Your dog is a living being, and being in a crate for 8-9 hours a day isn’t living. Crates are good for transportation and being home alone for shorter periods, not an entire workday.
Some of the behaviors often associated with separation anxiety might not be separation anxiety at all. An example of this is peeing on the floor. If your dog pees when left home alone, it might not be from anxiety. Ensure that your dog gets a chance to go potty before you leave home, and (especially for puppies) don’t leave them home alone for longer than their bladder can handle.
Another issue often related to separation anxiety is destructiveness. Some of this destructiveness might be related to frustration and boredom, and puppies are prone to chewing anything and everything.
Make sure your dog gets enough exercise. Running, playing, and walking are all great ways for your dog to release pent-up energy, stimulate their brains, and bond with you.

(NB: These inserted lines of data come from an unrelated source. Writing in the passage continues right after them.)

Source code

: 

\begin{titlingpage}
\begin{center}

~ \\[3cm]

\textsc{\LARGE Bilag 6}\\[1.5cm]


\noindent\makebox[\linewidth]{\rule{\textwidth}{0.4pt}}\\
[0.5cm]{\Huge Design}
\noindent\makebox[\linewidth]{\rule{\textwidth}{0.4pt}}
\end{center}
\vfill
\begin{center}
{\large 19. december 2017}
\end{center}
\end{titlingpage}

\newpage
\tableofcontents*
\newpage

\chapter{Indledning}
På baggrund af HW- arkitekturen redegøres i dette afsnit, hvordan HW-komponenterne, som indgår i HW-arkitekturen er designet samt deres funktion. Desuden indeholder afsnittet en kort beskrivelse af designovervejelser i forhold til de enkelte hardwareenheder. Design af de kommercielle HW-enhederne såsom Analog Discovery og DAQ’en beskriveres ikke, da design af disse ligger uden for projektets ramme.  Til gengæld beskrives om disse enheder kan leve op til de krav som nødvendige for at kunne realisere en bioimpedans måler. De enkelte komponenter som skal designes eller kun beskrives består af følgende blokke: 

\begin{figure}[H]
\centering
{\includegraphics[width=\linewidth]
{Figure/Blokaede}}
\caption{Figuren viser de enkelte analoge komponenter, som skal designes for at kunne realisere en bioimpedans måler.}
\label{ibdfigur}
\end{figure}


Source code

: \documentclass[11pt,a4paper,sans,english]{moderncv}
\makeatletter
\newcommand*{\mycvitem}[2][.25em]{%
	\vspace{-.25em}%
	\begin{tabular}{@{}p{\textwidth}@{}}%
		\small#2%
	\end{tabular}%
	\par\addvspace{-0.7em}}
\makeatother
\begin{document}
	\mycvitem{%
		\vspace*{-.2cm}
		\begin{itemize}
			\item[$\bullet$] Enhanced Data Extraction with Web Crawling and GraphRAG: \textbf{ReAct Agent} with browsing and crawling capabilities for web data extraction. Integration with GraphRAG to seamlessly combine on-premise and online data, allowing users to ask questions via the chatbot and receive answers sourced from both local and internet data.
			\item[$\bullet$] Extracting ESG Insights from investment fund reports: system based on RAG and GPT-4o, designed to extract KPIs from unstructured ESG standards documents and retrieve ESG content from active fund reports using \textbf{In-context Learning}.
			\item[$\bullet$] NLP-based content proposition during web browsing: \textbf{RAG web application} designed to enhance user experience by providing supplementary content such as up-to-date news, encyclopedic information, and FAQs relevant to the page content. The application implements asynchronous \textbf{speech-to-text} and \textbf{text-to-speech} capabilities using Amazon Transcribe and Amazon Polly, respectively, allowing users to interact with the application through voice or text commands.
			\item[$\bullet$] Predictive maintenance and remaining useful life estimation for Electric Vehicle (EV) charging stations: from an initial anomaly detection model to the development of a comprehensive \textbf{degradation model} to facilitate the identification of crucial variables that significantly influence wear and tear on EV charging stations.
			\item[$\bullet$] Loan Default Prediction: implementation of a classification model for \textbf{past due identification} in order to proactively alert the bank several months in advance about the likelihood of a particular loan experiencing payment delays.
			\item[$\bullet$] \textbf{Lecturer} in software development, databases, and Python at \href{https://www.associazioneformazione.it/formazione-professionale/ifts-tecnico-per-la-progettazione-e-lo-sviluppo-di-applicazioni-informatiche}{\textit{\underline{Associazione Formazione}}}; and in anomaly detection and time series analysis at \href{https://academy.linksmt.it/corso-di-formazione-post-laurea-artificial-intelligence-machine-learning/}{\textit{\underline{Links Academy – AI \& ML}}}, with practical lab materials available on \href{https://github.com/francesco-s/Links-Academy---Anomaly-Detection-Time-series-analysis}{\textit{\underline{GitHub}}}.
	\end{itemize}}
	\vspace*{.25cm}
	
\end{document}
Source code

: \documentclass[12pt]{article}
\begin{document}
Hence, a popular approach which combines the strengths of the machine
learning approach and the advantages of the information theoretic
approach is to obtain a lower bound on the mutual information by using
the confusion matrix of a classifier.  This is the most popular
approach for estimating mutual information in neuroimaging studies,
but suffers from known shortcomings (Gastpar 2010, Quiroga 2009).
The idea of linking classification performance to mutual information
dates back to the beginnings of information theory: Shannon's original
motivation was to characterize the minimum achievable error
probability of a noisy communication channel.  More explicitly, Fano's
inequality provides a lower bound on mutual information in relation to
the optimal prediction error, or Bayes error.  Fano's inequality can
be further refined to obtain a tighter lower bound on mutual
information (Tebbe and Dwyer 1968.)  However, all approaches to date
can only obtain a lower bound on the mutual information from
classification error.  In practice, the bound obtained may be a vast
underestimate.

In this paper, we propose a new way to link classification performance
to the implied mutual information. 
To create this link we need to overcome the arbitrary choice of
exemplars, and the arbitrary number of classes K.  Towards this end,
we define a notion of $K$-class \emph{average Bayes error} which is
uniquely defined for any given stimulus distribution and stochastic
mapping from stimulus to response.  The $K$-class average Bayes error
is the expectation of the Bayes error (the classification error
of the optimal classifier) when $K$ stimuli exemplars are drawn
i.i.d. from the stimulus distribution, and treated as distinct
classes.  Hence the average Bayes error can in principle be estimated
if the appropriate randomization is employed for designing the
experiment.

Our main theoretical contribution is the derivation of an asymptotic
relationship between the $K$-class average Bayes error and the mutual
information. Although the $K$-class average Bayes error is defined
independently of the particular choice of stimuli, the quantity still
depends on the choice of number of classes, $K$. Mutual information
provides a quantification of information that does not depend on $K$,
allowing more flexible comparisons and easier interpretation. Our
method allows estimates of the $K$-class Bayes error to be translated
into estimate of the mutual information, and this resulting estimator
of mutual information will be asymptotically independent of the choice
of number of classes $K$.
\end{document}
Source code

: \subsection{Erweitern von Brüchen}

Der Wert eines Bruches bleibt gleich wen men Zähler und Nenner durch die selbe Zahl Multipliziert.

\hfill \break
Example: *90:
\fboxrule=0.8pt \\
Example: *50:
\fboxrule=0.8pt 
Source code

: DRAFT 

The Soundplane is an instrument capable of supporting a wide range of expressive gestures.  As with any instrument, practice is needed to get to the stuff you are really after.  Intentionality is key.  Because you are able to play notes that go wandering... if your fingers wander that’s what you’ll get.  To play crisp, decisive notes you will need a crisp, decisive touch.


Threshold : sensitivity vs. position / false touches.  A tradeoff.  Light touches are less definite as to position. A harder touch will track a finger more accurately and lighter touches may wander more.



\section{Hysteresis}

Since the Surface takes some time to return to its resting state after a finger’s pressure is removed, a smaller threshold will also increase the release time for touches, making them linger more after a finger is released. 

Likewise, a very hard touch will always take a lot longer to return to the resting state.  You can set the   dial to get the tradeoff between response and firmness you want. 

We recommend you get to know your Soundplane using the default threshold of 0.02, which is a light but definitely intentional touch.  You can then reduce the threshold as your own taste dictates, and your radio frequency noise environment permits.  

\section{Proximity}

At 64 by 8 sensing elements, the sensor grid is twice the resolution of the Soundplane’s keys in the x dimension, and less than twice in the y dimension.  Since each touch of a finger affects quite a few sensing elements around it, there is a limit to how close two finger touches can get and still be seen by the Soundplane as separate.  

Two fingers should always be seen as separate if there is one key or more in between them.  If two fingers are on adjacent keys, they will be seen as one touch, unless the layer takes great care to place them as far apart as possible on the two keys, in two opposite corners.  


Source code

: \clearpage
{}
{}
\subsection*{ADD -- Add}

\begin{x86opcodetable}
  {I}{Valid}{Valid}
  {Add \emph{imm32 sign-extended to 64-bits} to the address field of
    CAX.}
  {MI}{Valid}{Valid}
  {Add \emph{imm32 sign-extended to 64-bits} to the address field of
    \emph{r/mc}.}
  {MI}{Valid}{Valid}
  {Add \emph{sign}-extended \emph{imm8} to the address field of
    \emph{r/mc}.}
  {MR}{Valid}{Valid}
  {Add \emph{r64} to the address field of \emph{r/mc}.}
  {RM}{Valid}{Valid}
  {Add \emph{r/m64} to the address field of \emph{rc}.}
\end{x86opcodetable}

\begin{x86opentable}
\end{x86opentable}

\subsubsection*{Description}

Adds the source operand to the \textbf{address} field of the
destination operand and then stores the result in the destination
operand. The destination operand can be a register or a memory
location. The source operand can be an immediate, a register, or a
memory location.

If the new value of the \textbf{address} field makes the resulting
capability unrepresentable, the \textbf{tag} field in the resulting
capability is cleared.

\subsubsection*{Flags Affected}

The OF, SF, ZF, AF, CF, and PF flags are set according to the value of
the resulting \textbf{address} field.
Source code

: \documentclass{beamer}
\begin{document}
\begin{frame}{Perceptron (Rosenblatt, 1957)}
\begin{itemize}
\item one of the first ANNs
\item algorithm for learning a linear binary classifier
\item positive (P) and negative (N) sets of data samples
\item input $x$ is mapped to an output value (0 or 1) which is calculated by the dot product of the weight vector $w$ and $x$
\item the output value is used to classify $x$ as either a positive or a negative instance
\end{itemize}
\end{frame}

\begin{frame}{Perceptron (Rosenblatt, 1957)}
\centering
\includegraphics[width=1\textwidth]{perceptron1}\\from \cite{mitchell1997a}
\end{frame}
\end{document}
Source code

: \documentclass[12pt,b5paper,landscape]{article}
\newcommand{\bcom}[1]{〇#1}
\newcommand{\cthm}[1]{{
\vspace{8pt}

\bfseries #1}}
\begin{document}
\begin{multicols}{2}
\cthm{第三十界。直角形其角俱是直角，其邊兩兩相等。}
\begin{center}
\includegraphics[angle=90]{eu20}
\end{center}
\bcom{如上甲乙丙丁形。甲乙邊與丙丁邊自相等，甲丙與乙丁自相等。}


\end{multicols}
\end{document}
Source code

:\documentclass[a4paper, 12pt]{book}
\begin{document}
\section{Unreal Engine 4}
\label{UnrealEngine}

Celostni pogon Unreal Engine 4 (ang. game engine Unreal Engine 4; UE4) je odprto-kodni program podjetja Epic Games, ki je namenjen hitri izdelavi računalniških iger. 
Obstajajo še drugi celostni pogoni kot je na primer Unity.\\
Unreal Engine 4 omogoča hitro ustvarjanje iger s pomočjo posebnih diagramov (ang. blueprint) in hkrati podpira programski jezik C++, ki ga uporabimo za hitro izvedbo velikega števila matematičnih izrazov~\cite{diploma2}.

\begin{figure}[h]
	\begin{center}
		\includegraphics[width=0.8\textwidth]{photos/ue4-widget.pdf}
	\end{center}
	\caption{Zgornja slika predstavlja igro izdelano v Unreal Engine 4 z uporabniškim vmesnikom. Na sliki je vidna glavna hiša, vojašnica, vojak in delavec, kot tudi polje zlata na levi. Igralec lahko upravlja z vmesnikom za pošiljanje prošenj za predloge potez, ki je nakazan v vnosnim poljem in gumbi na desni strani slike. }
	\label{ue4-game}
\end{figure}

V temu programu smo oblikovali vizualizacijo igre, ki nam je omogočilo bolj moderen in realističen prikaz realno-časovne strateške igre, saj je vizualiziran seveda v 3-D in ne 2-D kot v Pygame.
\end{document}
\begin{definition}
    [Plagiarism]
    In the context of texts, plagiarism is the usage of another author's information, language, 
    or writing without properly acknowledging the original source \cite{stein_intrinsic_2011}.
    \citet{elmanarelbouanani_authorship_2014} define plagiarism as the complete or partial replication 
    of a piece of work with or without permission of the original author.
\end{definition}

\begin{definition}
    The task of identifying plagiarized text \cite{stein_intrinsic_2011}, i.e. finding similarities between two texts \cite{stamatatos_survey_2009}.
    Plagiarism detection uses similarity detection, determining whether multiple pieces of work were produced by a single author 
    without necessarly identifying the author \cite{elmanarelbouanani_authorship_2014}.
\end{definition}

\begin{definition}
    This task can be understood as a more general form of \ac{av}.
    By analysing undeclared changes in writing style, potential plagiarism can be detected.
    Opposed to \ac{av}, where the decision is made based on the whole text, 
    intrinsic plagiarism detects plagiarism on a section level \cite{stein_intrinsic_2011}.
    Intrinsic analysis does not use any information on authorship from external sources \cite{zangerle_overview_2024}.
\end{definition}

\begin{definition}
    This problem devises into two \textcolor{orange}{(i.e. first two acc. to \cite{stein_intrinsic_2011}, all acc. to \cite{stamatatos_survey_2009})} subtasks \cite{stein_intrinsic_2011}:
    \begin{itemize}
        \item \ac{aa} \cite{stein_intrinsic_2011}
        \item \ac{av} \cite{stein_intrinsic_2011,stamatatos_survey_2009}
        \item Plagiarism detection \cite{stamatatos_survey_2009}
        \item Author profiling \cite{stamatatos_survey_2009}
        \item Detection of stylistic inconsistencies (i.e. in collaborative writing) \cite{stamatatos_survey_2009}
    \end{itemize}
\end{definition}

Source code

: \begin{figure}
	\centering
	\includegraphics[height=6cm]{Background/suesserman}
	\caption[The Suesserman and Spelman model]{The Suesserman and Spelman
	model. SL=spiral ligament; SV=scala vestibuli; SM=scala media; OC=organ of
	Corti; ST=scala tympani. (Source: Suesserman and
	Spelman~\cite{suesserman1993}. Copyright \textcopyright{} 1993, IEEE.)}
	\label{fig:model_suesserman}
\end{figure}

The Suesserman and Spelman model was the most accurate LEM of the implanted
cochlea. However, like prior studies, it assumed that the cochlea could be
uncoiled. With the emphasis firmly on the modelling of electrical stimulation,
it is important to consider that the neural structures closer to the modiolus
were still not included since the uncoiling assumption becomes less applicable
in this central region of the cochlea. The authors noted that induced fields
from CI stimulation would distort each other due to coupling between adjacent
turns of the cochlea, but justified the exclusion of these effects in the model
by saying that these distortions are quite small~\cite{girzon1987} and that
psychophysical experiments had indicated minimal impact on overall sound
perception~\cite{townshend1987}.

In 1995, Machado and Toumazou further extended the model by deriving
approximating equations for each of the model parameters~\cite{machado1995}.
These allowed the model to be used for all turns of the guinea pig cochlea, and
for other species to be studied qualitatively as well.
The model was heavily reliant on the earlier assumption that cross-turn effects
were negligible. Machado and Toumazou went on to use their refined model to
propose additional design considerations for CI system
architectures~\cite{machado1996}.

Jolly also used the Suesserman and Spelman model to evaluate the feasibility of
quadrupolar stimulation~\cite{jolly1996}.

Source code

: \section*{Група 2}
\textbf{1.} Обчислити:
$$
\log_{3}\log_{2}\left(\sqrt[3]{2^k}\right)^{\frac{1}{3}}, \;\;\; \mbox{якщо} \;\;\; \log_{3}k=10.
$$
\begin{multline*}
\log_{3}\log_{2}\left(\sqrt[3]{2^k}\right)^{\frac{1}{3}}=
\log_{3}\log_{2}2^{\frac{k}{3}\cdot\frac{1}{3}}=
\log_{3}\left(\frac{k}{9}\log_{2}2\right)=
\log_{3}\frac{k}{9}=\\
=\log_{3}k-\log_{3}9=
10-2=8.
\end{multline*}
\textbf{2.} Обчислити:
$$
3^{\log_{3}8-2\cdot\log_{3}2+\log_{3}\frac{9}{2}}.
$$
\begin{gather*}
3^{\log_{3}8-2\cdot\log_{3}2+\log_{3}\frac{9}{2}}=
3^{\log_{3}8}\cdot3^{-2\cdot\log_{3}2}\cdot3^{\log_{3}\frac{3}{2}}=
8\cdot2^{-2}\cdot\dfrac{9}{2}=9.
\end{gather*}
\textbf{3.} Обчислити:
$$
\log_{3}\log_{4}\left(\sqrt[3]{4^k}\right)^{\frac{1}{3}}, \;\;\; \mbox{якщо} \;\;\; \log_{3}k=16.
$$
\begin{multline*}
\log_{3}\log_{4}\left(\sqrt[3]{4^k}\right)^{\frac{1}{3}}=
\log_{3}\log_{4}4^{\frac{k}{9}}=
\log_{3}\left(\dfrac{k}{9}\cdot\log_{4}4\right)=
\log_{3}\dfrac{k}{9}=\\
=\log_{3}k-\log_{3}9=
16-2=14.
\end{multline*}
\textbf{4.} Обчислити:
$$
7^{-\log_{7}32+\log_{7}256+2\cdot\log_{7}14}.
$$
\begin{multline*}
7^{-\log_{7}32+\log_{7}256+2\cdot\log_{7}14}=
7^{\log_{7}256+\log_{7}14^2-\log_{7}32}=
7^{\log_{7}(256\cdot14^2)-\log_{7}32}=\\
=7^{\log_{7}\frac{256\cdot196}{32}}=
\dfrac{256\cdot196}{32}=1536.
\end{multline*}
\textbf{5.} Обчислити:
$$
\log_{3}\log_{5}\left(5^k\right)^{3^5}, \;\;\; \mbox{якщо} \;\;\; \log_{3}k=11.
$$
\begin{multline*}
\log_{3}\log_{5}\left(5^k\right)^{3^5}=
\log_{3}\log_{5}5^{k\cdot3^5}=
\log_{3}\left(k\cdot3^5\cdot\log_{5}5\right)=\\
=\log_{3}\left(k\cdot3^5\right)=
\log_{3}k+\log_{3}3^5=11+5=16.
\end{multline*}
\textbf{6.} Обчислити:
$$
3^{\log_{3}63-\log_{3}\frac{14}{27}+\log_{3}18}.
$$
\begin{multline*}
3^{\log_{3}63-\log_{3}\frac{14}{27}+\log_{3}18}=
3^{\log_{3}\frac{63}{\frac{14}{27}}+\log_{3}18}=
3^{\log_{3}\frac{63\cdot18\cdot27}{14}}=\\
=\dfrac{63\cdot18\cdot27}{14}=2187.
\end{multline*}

Encouraging your dog to chew appropriate toys instead of your cushions can help too. Basically, make sure your dog gets plenty of exercise and have some safe chews to keep their teeth busy when you’re not home.
Separation anxiety is rather common in dogs, but not everything they do when you’re out is necessarily related to stress. Ruling out behaviors can help you figure out what your dog truly needs to feel better about being alone at home.
Separation anxiety is the fear and nervousness about being left alone. Dogs of all ages can develop separation anxiety. It can be triggered by traumatic events, a change in routine, the death of a household member, or even being left alone for the first time. Clearly, separation anxiety is no joke, and it puts a lot of stress on your dog and guilt on you.
Your dog faces his or her fears. Slowly getting your dog or puppy used to being alone through training can help. Not making the process of leaving and returning home a big deal can help too. Crate training can help some dogs feel more comfortable about being home alone, but they’re better suited for shorter periods and not entire workdays.
Overall, we hope our advice will help you make your dog feel more comfortable and secure when they’re at home by themselves.